That's hardly a singular case, either. The much-maligned Starship Troopers is an incredibly transparent depiction of the early Vietnam War, complete with paratroopers and tunnel combat. Star Trek moved the then-ongoing Cold War in space, submarines and all. (Though Klingons being the only side to use cloaked vessels and pack tactics is more reminiscent of WW2.) Going a little back, we have Beyond the Black River, by Robert E. Howard. A lesser-known adventure of Conan the Barbarian, it's ostensibly an allegory of American colonists fighting against the natives a century before, though the ending is an obvious reference to the rise of fascism in Europe at the time of its writing. Speaking of which, don't even get me started about Olaf Stapledon's The First and Last Men. Ironic how just a quarter century earlier, The Iron Heel by Jack London featured corporate overlords as the villains who install an oppressive regime lasting many decades. An idea not seen again until Neuromancer, this side of the Oil Crisis. And since we moved closer in time, let's mention Robocop, that's all about the privatization and militarization of law enforcement. Or the same Star Trek coming back to mark the end of the Cold War with The Undiscovered Country, thus bringing the original series full-circle.

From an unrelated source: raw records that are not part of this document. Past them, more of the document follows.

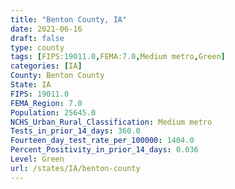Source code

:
 ```yaml
---
title: "Benton County, IA"
date: 2021-06-16
draft: false
type: county
tags: [FIPS:19011.0,FEMA:7.0,Medium metro,Green]
categories: [IA]
County: Benton County
State: IA
FIPS: 19011.0
FEMA_Region: 7.0
Population: 25645.0
NCHS_Urban_Rural_Classification: Medium metro
Tests_in_prior_14_days: 360.0
Fourteen_day_test_rate_per_100000: 1404.0
Percent_Positivity_in_prior_14_days: 0.036
Level: Green
url: /states/IA/benton-county
---
```



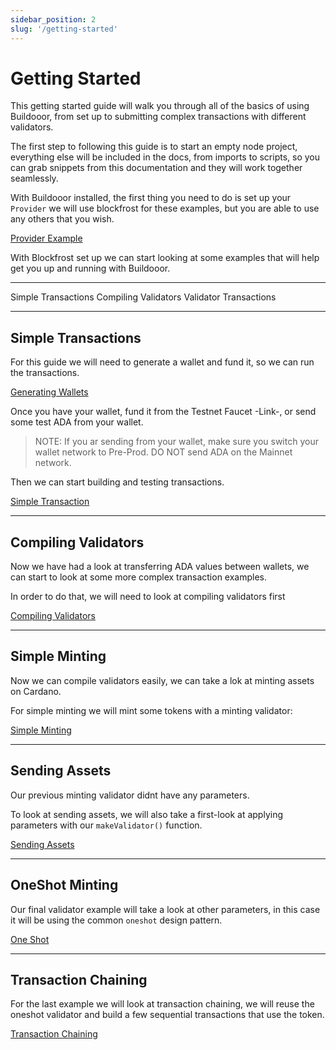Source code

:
 ```yaml
---
sidebar_position: 2
slug: '/getting-started'
---
```


# Getting Started

This getting started guide will walk you through all of the basics of using Buildooor,
from set up to submitting complex transactions with different validators.

The first step to following this guide is to start an empty node project, everything else
will be included in the docs, from imports to scripts, so you can grab snippets from
this documentation and they will work together seamlessly.

With Buildooor installed, the first thing you need to do is set up your `Provider` we will
use blockfrost for these examples, but you are able to use any others that you wish.

[Provider Example](/docs/examples/provider)

With Blockfrost set up we can start looking at some examples that will help get you up and
running with Buildooor.

---

Simple Transactions
Compiling Validators
Validator Transactions

---

## Simple Transactions

For this guide we will need to generate a wallet and fund it, so we can run the 
transactions.

[Generating Wallets](/docs/examples/generating-wallets)

Once you have your wallet, fund it from the Testnet Faucet -Link-, or send some test ADA from your wallet.

> NOTE:
> If you ar sending from your wallet, make sure you switch your wallet network to Pre-Prod.
> DO NOT send ADA on the Mainnet network.

Then we can start building and testing transactions.

[Simple Transaction](/docs/examples/simple-transaction)

---

## Compiling Validators

Now we have had a look at transferring ADA values between wallets, we can start to look at some more complex transaction examples.

In order to do that, we will need to look at compiling validators first

[Compiling Validators](/docs/examples/compiling-validators)

---

## Simple Minting

Now we can compile validators easily, we can take a lok at minting assets on Cardano.

For simple minting we will mint some tokens with a minting validator:

[Simple Minting](/docs/examples/simple-minting)

---

## Sending Assets

Our previous minting validator didnt have any parameters.

To look at sending assets, we will also take a first-look at applying parameters with our `makeValidator()` function.

[Sending Assets](/docs/examples/sending-assets)

---

## OneShot Minting

Our final validator example will take a look at other parameters, in this case it will be using the common `oneshot` design pattern.

[One Shot](/docs/examples/one-shot-minting)

---

## Transaction Chaining

For the last example we will look at transaction chaining, we will reuse the oneshot validator and build a few sequential transactions that use the token.

[Transaction Chaining](/docs/examples/transaction-chaining)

Sci-fi was never not political. I could quote the entire oeuvre of H.G. Wells (yes, even The Time Machine; think Eloi vs. Morlocks). Or anything written by Norman Spinrad: it doesn't get more clear than Other Americas. Heck, I didn't even mention Asimov's Caves of Steel. Funny how something based on the author's memories of growing up during the Great Depression can echo so strongly for someone who caught the tail end of Communism. Or for that matter the present day, when automation is once more threatening to tear apart society. And remember The Lord of the Rings, where our hobbits return home victorious only to find the Shire turned into an industrial nightmare?

Gee, I wonder why that bit was left out in the movies.